Emily became a real estate broker and eventually secured the land between Sally Ike and Herbertsville roads in Brick that became Mayo Estates, which grew to more than 200 homes. They lived in a home there, then one on River Road in Manasquan, before finally settling in Greenbriar Woodlands in Toms River about 30 years ago. They spent most of the year in New Jersey, and spent some winter months in their condominium in Florida.

Emily Mascola. (Photo by Jennifer Peacock)

Jack’s building business flourished. His success allowed for travel for them and their two children, and more travel once they retired.
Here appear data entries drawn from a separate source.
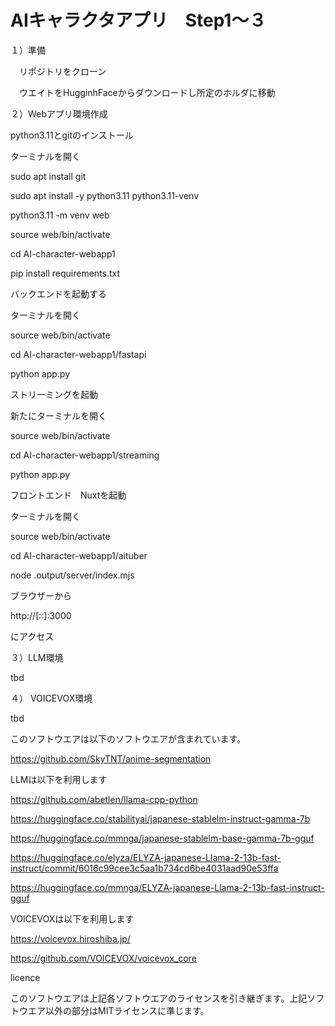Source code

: # AIキャラクタアプリ　Step1〜３
１）準備

　リポジトリをクローン
 
　ウエイトをHugginhFaceからダウンロードし所定のホルダに移動



２）Webアプリ環境作成

python3.11とgitのインストール

ターミナルを開く

sudo apt install git

sudo apt install -y python3.11 python3.11-venv

python3.11 -m venv web

source web/bin/activate

cd  AI-character-webapp1

pip install requirements.txt


バックエンドを起動する

ターミナルを開く

source web/bin/activate

cd AI-character-webapp1/fastapi

python app.py


ストリーミングを起動

新たにターミナルを開く

source web/bin/activate

cd AI-character-webapp1/streaming

python app.py



フロントエンド　Nuxtを起動

ターミナルを開く

source web/bin/activate

cd AI-character-webapp1/aituber

node .output/server/index.mjs

ブラウザーから

http://[::]:3000

にアクセス



３）LLM環境

tbd



４） VOICEVOX環境

tbd



このソフトウエアは以下のソフトウエアが含まれています。

https://github.com/SkyTNT/anime-segmentation

LLMは以下を利用します

https://github.com/abetlen/llama-cpp-python

https://huggingface.co/stabilityai/japanese-stablelm-instruct-gamma-7b

https://huggingface.co/mmnga/japanese-stablelm-base-gamma-7b-gguf

https://huggingface.co/elyza/ELYZA-japanese-Llama-2-13b-fast-instruct/commit/6016c99cee3c5aa1b734cd6be4031aad90e53ffa

https://huggingface.co/mmnga/ELYZA-japanese-Llama-2-13b-fast-instruct-gguf


VOICEVOXは以下を利用します

https://voicevox.hiroshiba.jp/

https://github.com/VOICEVOX/voicevox_core


licence

このソフトウエアは上記各ソフトウエアのライセンスを引き継ぎます。上記ソフトウエア以外の部分はMITライセンスに準じます。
Their home on Crimson Court is filled with photos of their family – two children, six grandchildren and seven great-grandchildren – and their travels to Egypt, China, Japan, and other places.

Jack introduced Emily to the opera, and she adopted his interest in the RMS Titanic, where they spent five days on a ship over its wreckage off the coast of Newfoundland. Astronaut Buzz Aldrin was on that cruise. That was back in 1992, where the couple also met three Titanic survivors on that cruise.

“We enjoyed travelling. We enjoyed working together. And being congenial to each other. We didn’t fight much,” Emily said.

“No marriage is perfect. There’s always problems, but we never blew up the problems where they became real problems. We just go with the flow, you know? We take the good and the bad. We’ve had a lot more good than we’ve had bad,” Jack said.

“It’s been a very good life to us because we’ve both enjoyed the same things,” Emily said.